Standardize the initializer name to initialize in the contract and update tooling accordingly. Document the correct entrypoint off-chain.

Some misspellings were introduced in function names and comments:

• INonfungiblePositionManager::{109,110}: acheive -> achieve
• BorrowerOperations._requireValidDelegateAdustment: should be renamed to _requireValidDelegateAdjustment.
• BorrowerOperations._requireTroveDoesNotExists: should be renamed to _requireTroveDoesNotExist.
• HintHelpers::32: ouput -> output
• StabilityPool::417: analyisis -> analysis

ActivePool.setSpYieldSplit:333 returns ActivePool: SP yield split must be between 0 and 100% when it is not the case that _spYieldSplit > 0 && _spYieldSplit <= DECIMAL_PRECISION. Clarify error message that the variable cannot be 0.

LiquidationBot::616-627 has two loops, one checking that the branch indices are valid, and the other that there are no duplicates. These two loops can be combined into one, resulting in reduction of gas costs for expected inputs.

LiquidationBot._claimGasCompensation defines a boolean flag isGasCompensationToClaim but leaves it unused.

Compilation was successful on a macOS machine with Foundry v1.4.1, however we were unable to compile the code with the same version of Foundry on two Linux machines.

The outputted error messages point to the issue being that some contracts have the same contract in their dependency chain, but from different libraries.

For example, TroveNFT inherits IERC721 from two libraries:

• V2-gov/lib/openzeppelin-contracts/:

• TroveNFT -> ERC721Upgradeable -> IERC721

• openzeppelin-contracts-upgradeable/lib/openzeppelin-contracts/:

• TroveNFT -> ITroveNFT -> IERC721

The backgrounds library’s _background("WNat", ...) path currently returns a placeholder that reuses the FXRP artwork (the function _wnat() returns _fxrp() with a TODO). This TODO should be dealt with before deployment.

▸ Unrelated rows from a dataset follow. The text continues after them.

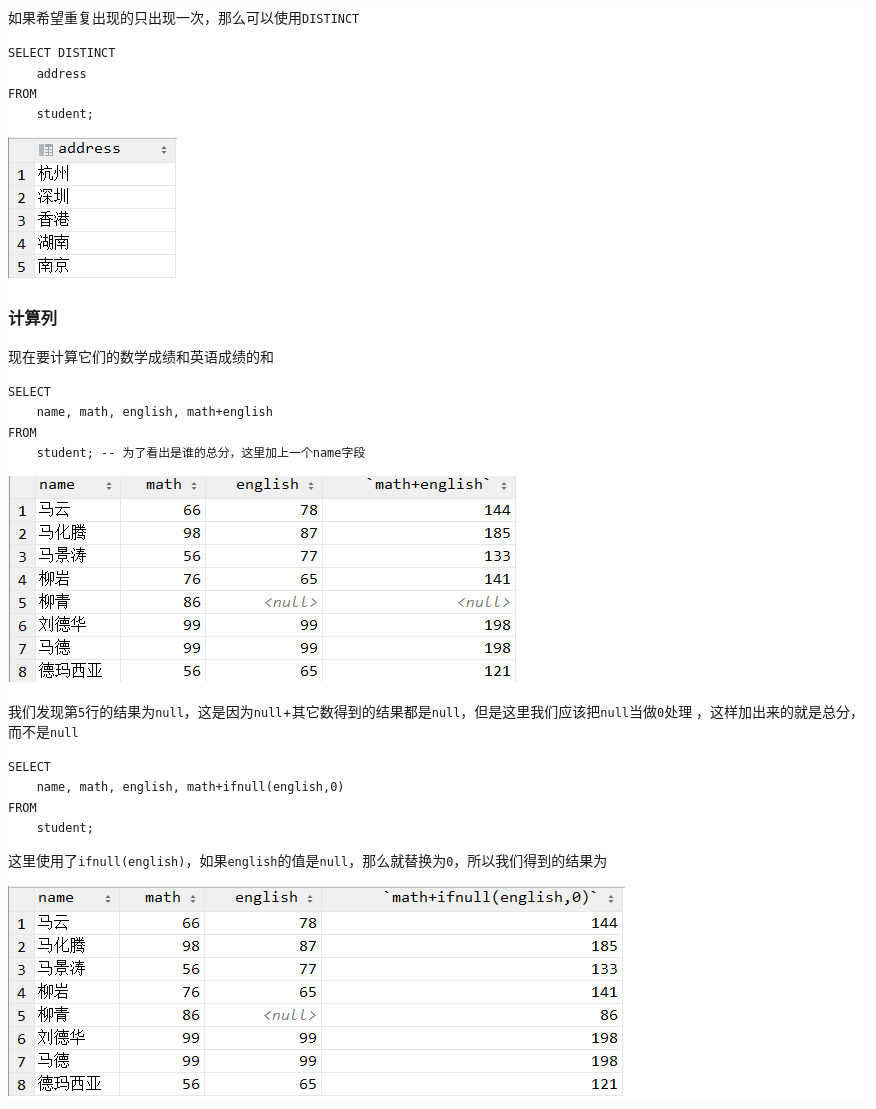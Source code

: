 如果希望重复出现的只出现一次，那么可以使用`DISTINCT`

```mysql
SELECT DISTINCT 
	address 
FROM 
	student;
```

<img src="images/09.png">

### 计算列

现在要计算它们的数学成绩和英语成绩的和

```mysql
SELECT 
	name, math, english, math+english 
FROM 
	student; -- 为了看出是谁的总分，这里加上一个name字段
```

<img src="images/10.png">

我们发现第`5`行的结果为`null`，这是因为`null`+其它数得到的结果都是`null`，但是这里我们应该把`null`当做`0`处理 ，这样加出来的就是总分，而不是`null`

```mysql
SELECT 
	name, math, english, math+ifnull(english,0) 
FROM 
	student;
```

这里使用了`ifnull(english)`，如果`english`的值是`null`，那么就替换为`0`，所以我们得到的结果为

<img src="images/11.png">
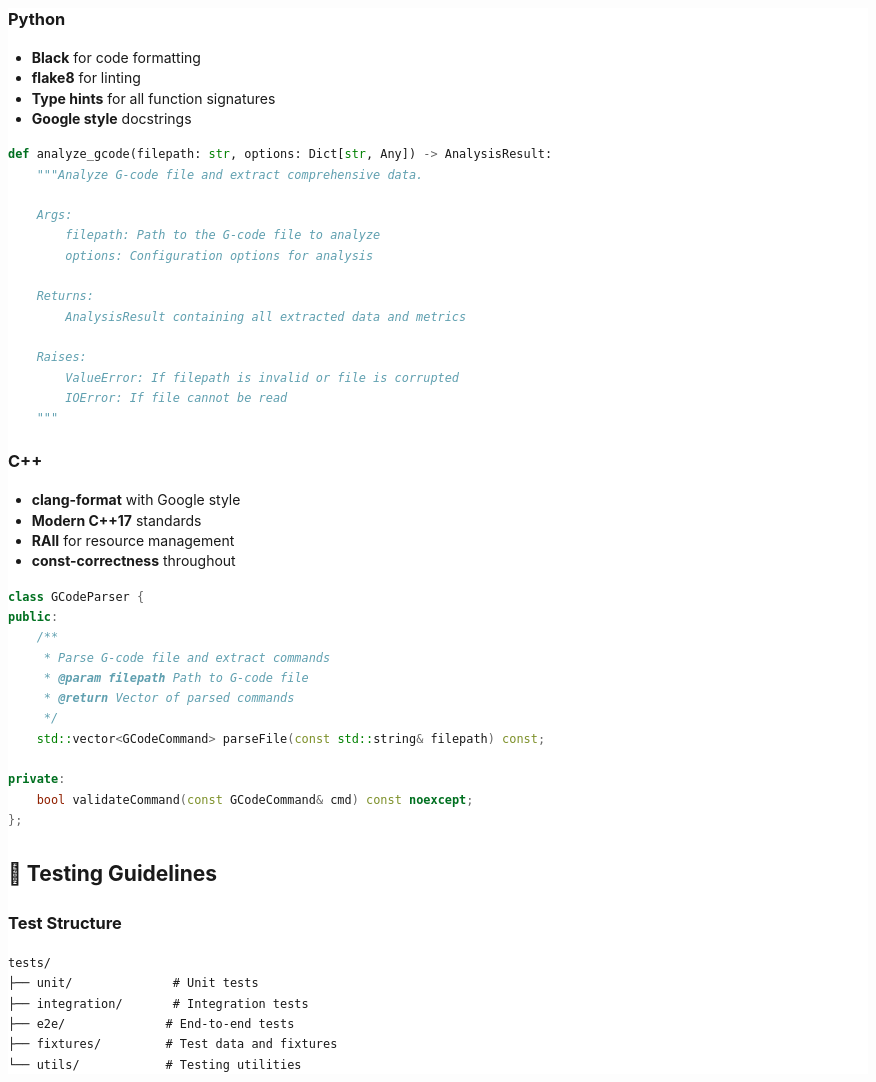 ### Python
- **Black** for code formatting
- **flake8** for linting
- **Type hints** for all function signatures
- **Google style** docstrings

```python
def analyze_gcode(filepath: str, options: Dict[str, Any]) -> AnalysisResult:
    """Analyze G-code file and extract comprehensive data.
    
    Args:
        filepath: Path to the G-code file to analyze
        options: Configuration options for analysis
        
    Returns:
        AnalysisResult containing all extracted data and metrics
        
    Raises:
        ValueError: If filepath is invalid or file is corrupted
        IOError: If file cannot be read
    """
```

### C++
- **clang-format** with Google style
- **Modern C++17** standards
- **RAII** for resource management
- **const-correctness** throughout

```cpp
class GCodeParser {
public:
    /**
     * Parse G-code file and extract commands
     * @param filepath Path to G-code file
     * @return Vector of parsed commands
     */
    std::vector<GCodeCommand> parseFile(const std::string& filepath) const;
    
private:
    bool validateCommand(const GCodeCommand& cmd) const noexcept;
};
```

## 🧪 Testing Guidelines

### Test Structure
```
tests/
├── unit/              # Unit tests
├── integration/       # Integration tests
├── e2e/              # End-to-end tests
├── fixtures/         # Test data and fixtures
└── utils/            # Testing utilities
```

The codebase renames the debt token from BOLD to CDP, but many identifiers, comments, and user-facing strings still reference “BOLD” (e.g., IBoldToken, boldToken, "Not enough BOLD obtained..."), while the registry call addressesRegistry.boldToken() is expected to return the CDP token address. Functionally this works (logic is address-based), but the mismatch can cause confusion. Similarly for code references to WETH.